WORK ORDER –
Gather, from the data below, each line in which the word "dataset" occurs.

Data records:
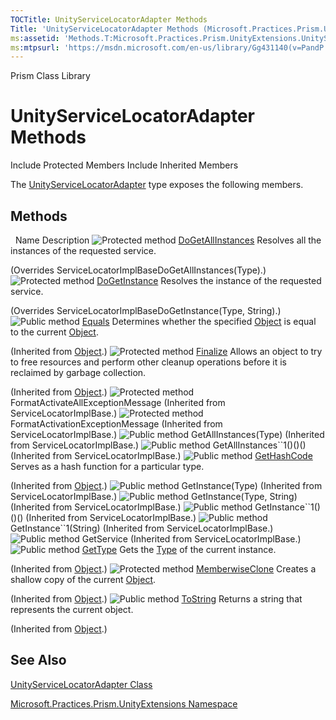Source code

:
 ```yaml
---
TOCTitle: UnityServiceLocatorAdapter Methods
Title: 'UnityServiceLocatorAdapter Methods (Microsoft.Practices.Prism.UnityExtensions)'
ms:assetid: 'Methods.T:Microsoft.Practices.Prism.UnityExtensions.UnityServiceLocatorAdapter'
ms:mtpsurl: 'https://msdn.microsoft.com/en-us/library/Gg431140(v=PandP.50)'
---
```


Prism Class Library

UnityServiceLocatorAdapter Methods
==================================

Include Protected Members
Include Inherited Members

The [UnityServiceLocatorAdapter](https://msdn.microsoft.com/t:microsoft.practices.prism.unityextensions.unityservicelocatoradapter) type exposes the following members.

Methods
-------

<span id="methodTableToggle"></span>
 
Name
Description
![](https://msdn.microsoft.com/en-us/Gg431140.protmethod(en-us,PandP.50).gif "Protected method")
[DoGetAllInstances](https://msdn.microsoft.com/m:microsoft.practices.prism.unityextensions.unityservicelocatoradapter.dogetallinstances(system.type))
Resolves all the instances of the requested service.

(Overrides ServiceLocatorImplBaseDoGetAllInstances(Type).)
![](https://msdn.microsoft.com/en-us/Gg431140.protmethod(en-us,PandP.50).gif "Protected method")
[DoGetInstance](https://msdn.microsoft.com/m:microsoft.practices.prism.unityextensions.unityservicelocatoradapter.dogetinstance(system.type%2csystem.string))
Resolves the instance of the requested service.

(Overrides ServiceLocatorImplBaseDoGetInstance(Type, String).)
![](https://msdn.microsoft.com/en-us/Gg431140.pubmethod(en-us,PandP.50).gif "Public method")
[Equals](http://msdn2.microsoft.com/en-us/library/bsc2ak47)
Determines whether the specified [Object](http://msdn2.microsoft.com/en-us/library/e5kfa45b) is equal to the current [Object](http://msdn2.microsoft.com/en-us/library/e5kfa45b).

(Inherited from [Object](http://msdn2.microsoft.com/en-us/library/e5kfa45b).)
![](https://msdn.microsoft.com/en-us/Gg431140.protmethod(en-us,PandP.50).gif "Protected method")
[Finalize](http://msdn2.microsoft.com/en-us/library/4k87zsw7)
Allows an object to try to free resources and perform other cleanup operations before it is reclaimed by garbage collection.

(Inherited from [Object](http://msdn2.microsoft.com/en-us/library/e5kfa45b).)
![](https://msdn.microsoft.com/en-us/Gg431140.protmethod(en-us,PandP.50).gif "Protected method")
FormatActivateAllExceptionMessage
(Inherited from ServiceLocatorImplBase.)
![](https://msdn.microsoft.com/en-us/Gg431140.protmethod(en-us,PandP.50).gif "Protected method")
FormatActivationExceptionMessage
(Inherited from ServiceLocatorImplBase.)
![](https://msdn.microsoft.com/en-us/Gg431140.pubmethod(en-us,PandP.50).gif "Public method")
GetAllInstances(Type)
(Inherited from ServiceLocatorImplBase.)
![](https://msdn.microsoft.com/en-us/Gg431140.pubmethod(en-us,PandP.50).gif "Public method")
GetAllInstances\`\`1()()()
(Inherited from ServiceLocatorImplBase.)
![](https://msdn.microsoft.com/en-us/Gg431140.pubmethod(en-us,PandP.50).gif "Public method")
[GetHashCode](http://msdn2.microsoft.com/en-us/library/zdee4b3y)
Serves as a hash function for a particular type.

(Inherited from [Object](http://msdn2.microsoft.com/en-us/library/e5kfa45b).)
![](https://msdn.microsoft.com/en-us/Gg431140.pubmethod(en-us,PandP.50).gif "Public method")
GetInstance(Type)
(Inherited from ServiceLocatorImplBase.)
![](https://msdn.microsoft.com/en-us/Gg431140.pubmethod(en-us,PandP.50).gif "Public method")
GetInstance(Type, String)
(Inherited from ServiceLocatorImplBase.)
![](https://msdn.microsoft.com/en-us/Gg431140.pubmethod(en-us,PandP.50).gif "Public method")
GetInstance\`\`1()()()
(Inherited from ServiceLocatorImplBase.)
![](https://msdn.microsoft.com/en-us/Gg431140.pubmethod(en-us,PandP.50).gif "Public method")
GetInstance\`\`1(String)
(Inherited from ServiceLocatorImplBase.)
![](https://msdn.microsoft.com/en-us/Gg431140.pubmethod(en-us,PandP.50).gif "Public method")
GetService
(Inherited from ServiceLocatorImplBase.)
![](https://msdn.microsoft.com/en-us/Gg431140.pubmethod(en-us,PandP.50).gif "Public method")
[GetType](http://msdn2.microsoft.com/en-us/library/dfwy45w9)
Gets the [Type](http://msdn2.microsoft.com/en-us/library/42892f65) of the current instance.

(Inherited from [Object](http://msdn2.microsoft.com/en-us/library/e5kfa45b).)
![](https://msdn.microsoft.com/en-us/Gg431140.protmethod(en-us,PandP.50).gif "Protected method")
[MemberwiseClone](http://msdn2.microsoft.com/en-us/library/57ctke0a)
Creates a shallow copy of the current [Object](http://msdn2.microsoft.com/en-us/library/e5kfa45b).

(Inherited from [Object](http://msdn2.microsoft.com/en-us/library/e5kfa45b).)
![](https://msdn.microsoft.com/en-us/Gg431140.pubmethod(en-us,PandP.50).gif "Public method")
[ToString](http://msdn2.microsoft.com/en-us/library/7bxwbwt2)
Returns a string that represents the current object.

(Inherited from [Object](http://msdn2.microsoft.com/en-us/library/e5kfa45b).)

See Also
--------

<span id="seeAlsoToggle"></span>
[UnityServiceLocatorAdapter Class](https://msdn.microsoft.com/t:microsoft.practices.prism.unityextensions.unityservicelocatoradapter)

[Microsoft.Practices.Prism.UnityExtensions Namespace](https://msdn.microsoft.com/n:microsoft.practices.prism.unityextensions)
--
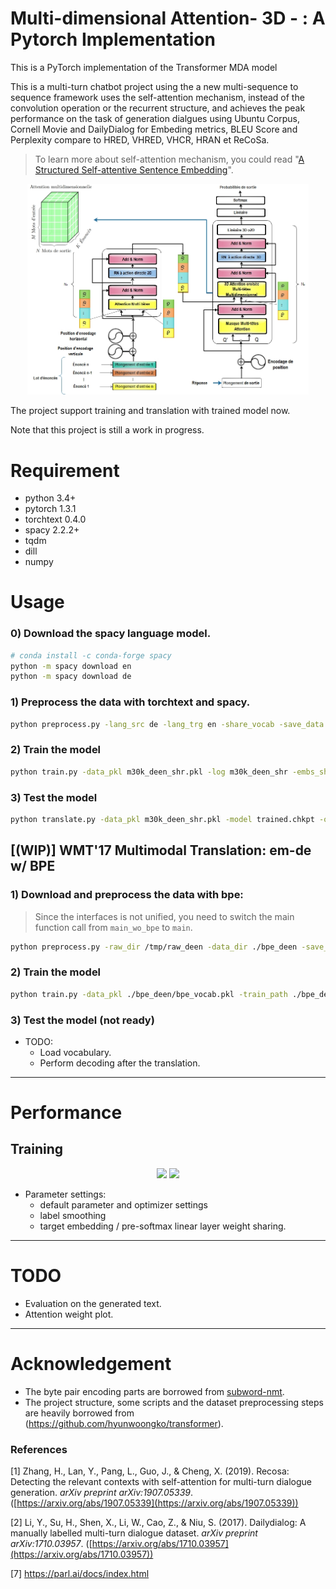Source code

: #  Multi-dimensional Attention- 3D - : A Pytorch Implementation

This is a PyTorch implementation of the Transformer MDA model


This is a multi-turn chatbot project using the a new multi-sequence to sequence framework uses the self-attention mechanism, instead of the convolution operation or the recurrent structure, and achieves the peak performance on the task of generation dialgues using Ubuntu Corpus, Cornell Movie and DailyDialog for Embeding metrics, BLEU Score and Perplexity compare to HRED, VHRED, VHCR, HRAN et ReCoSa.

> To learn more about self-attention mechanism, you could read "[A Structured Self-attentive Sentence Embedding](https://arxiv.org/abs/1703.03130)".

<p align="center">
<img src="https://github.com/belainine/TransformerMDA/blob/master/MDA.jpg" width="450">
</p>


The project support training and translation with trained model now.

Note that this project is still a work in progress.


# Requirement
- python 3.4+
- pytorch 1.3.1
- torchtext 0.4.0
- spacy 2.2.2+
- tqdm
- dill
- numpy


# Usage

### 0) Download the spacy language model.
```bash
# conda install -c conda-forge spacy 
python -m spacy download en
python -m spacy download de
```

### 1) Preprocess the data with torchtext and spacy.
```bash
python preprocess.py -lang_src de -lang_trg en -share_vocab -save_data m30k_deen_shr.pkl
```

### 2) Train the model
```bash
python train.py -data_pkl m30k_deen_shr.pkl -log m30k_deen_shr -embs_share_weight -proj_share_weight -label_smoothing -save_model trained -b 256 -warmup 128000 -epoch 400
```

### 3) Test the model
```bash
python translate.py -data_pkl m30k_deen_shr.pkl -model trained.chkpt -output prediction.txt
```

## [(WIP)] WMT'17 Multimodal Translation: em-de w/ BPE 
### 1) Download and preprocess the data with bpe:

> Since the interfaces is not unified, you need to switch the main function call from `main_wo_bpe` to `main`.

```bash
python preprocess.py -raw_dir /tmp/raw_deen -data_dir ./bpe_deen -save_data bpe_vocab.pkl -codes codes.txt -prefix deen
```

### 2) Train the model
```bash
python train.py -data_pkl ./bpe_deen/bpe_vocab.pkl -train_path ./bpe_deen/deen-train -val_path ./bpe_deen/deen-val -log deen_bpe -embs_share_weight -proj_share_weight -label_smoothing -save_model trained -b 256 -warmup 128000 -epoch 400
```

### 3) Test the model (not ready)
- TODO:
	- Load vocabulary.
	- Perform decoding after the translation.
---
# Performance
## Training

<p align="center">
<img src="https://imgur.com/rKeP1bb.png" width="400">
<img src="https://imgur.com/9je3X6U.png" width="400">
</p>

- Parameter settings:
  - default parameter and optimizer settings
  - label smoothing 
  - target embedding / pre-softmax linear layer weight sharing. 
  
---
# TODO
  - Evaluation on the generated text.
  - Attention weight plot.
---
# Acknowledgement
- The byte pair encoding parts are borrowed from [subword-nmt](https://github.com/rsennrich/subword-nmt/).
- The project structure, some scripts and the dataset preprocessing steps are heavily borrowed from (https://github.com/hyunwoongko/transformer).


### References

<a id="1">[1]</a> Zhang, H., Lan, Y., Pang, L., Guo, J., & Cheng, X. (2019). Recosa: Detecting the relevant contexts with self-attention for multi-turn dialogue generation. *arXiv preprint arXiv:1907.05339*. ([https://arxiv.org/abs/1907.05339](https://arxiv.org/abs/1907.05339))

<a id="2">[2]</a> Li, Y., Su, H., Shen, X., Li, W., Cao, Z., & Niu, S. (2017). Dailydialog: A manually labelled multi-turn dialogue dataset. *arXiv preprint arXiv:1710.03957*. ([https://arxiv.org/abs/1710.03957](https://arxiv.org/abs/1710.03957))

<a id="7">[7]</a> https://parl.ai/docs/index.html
---
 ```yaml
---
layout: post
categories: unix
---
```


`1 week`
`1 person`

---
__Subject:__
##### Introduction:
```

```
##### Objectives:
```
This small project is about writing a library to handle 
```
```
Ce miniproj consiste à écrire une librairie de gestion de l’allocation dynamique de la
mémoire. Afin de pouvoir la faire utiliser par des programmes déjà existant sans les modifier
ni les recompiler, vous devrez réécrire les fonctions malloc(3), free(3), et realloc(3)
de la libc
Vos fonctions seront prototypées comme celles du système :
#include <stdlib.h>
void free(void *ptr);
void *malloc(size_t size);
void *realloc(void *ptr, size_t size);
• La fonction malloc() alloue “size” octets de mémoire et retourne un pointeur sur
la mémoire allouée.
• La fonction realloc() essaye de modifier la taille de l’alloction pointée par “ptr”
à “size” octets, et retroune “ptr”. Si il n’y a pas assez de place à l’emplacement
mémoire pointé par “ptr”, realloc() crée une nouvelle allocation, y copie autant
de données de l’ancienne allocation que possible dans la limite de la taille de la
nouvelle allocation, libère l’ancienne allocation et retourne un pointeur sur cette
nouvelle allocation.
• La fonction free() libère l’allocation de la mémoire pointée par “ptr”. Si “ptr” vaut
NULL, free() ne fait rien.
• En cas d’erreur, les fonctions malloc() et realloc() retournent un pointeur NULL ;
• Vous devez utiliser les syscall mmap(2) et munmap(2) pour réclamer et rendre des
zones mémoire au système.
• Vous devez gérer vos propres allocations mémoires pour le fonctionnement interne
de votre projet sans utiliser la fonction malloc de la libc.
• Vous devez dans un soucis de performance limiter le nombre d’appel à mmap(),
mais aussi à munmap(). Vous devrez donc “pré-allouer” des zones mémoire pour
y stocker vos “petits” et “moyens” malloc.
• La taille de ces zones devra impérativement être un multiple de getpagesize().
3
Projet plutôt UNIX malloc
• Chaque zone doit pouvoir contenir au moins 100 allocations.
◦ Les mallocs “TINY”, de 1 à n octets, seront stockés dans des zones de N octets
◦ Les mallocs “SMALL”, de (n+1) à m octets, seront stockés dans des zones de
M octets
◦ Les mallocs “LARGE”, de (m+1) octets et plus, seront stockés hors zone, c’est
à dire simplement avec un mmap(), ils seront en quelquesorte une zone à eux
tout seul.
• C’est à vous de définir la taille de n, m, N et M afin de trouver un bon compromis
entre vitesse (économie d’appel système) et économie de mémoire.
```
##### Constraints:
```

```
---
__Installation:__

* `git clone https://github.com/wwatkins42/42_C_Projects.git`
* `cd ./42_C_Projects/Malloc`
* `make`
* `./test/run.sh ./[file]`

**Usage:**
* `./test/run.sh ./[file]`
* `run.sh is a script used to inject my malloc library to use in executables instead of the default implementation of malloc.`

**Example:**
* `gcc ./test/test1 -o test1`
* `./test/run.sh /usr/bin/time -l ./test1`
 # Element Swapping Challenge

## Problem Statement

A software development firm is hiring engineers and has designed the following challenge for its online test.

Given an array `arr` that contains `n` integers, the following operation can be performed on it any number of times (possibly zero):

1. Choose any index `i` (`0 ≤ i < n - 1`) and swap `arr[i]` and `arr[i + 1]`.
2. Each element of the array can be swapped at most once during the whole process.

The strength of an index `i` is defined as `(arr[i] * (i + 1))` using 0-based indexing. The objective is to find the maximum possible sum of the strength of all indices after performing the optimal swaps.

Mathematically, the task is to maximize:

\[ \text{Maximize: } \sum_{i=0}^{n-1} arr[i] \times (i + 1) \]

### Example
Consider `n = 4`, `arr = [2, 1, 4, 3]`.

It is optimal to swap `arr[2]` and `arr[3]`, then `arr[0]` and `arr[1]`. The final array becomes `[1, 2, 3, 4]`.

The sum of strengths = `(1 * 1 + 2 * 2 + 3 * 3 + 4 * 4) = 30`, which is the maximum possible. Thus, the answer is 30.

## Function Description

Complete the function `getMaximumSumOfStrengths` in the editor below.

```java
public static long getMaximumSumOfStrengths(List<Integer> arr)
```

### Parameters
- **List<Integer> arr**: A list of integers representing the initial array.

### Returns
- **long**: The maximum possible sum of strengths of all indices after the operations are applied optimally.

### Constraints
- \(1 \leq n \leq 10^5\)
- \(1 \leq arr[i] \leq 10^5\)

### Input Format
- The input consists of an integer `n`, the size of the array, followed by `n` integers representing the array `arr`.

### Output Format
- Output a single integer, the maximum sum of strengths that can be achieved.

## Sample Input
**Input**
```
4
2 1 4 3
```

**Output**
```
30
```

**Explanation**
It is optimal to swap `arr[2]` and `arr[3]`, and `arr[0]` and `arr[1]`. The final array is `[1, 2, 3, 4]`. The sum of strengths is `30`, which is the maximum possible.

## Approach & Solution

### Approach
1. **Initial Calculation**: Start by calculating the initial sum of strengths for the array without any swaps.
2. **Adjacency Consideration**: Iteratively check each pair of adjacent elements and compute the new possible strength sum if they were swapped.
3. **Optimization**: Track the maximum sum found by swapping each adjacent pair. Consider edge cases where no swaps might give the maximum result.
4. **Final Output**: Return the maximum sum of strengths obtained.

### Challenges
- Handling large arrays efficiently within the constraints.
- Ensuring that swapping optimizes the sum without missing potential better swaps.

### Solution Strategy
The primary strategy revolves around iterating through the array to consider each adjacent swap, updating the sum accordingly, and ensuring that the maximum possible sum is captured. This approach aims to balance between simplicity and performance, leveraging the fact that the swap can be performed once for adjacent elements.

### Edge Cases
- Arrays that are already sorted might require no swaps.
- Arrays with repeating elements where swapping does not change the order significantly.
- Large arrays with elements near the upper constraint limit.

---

SOLUTION TO THIS PROBLEM –
- The project structure, some scripts and the dataset preprocessing steps are heavily borrowed from (https://github.com/hyunwoongko/transformer).
<a id="2">[2]</a> Li, Y., Su, H., Shen, X., Li, W., Cao, Z., & Niu, S. (2017). Dailydialog: A manually labelled multi-turn dialogue dataset. *arXiv preprint arXiv:1710.03957*. ([https://arxiv.org/abs/1710.03957](https://arxiv.org/abs/1710.03957))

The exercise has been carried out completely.